Microsoft breathes again after potential breach

A compromised Microsoft subdomain could have ended in disaster.
11 December 2018 | 548 Shares

Even the tech giants get it wrong. Source: Shutterstock

Many large companies offer bug bounty incentives to the technically-minded, with the aim of shoring up security for their systems. Microsoft has recently paid out to an Indian bug-hunter, Sahad Nk, who uncovered the potential for a massive data breach that would have exposed potentially millions of Microsoft accounts.

Nk discovered that a subdomain, success.office.com had not been configured correctly, and he was able to set up DNS routing via CNAME records to point traffic to his personal Azure instance.
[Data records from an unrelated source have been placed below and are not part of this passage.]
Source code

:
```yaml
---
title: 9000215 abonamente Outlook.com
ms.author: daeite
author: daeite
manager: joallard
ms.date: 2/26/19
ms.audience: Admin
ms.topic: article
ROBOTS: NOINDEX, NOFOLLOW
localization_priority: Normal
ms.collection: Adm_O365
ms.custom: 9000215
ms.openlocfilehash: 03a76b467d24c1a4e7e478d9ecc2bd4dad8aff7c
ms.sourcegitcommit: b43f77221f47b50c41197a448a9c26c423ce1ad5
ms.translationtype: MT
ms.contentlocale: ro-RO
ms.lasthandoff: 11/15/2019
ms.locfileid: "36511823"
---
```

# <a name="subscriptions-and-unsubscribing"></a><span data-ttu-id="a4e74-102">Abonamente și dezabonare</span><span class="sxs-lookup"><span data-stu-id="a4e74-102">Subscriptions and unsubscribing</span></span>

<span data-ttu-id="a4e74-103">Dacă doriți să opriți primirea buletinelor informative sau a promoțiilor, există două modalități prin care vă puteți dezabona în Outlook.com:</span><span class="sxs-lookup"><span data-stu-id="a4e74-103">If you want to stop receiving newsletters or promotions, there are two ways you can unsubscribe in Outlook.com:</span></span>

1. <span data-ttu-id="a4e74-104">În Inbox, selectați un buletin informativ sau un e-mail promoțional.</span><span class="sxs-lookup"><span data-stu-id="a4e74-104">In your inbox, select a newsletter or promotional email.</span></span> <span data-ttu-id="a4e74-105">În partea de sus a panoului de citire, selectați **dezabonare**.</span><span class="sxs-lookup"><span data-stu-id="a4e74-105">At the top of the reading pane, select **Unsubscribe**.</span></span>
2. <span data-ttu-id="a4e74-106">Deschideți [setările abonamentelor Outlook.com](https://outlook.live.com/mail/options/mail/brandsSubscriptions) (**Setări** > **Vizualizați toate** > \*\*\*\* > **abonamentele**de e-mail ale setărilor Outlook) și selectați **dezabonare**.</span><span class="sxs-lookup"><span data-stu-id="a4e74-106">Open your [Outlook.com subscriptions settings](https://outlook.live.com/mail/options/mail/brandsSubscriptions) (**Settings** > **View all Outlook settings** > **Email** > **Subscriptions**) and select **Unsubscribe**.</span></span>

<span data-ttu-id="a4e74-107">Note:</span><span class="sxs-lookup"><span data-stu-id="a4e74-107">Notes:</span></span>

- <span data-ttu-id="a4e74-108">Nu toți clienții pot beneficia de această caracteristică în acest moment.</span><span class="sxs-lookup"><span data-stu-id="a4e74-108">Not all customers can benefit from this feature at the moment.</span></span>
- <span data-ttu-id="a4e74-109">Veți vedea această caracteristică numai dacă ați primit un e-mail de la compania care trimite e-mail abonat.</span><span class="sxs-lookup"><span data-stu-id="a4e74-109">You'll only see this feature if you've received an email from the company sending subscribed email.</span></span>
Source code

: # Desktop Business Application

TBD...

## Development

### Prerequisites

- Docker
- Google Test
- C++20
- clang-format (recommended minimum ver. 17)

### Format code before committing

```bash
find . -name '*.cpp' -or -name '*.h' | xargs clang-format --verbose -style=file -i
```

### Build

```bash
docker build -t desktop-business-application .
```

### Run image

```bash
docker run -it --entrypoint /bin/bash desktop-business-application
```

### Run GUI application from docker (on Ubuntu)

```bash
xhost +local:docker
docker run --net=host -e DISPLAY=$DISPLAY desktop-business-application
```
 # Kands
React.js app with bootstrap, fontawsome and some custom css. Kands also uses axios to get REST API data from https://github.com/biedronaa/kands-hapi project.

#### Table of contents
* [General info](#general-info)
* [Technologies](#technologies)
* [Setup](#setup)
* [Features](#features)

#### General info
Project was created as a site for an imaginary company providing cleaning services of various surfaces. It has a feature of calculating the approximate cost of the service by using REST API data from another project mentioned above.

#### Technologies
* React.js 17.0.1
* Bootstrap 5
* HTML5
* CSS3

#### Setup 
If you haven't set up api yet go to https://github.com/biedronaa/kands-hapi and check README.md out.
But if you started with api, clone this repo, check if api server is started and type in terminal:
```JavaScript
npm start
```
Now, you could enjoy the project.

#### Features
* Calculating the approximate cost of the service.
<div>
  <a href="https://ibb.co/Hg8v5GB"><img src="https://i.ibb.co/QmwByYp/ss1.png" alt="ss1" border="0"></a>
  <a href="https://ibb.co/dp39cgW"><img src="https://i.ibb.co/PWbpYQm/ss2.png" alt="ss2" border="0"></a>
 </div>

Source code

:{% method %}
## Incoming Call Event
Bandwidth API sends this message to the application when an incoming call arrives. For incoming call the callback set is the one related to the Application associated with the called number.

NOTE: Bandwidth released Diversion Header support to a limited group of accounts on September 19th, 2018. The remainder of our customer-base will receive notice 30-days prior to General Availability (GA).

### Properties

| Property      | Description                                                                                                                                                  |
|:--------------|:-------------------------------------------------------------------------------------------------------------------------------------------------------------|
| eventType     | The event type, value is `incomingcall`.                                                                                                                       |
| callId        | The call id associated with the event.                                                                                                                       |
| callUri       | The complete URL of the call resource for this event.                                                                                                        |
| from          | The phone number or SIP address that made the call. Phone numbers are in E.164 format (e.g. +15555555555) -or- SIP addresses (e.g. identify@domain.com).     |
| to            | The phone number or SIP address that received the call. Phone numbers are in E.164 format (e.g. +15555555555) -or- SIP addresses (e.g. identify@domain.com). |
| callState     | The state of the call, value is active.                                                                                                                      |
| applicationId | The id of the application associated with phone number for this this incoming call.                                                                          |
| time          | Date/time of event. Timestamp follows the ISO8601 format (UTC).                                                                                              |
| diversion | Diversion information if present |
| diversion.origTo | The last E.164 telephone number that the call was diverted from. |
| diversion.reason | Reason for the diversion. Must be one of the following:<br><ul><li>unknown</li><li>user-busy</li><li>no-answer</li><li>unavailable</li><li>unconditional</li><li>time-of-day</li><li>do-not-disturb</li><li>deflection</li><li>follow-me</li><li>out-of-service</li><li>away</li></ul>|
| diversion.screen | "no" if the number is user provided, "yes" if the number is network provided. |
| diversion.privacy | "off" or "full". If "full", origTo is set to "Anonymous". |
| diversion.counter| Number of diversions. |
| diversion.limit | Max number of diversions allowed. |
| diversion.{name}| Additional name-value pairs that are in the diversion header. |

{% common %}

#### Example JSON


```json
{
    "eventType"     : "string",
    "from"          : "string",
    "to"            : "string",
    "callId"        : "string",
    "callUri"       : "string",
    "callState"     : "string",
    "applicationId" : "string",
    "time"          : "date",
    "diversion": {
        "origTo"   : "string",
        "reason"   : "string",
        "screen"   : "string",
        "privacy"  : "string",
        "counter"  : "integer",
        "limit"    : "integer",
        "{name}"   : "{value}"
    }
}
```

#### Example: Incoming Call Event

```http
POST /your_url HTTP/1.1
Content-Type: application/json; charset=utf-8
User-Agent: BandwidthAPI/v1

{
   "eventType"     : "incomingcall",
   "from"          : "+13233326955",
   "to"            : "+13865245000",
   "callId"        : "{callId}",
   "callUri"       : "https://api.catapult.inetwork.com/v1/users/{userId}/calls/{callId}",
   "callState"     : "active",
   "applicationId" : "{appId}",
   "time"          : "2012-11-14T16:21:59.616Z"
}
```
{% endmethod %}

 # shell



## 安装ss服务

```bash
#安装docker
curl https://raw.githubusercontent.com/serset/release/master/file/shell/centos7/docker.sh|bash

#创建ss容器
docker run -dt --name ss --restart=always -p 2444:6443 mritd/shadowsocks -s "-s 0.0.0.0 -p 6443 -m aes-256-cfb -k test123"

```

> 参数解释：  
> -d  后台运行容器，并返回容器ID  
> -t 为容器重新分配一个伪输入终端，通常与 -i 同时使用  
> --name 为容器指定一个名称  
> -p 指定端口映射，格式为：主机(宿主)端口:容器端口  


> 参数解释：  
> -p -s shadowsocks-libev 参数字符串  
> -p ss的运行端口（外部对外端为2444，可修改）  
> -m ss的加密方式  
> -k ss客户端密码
In itself that may have only opened up the possibility of a reasonably convincing return domain for a phishing campaign, for example. But Nk also found that the Microsoft Office, Store and Sway apps would send authenticated login tokens to the bogus domain after users logged in to Microsoft Live.

The apps used a wildcard regex, allowing all microsoft.com subdomains to be trusted (*.microsoft.com) with a login token.

In the delicate balancing act between ease of use and security, logging into live.com, from a link in a bogus email, for instance, would have generated a login token that was passed via a wreply URL to success.office.com. That token could then have provided unfettered access to that user’s Microsoft account without any further checks taking place.

Because the hacker would have been logging in with a token, no virtual red flags would be waved. Additionally, once the authentication token had been passed, distinguishing between malicious activity on an individual’s account would have been nigh-on impossible.

The breach, had it been left unpatched, could have compromised millions of Microsoft accounts, both Personal and Business. Details at risk were all stored files, emails and personal information – quite the haul.

The attack vector or ‘token leakage’ is the same problem that put millions of Facebook accounts at risk earlier this year, according to TechCrunch.

Two-factor or multifactor authentication methods may help this type of issue getting loose in the wild – and bug bounty programs such as Microsoft’s are also an excellent source of continuous improvement for large online presences.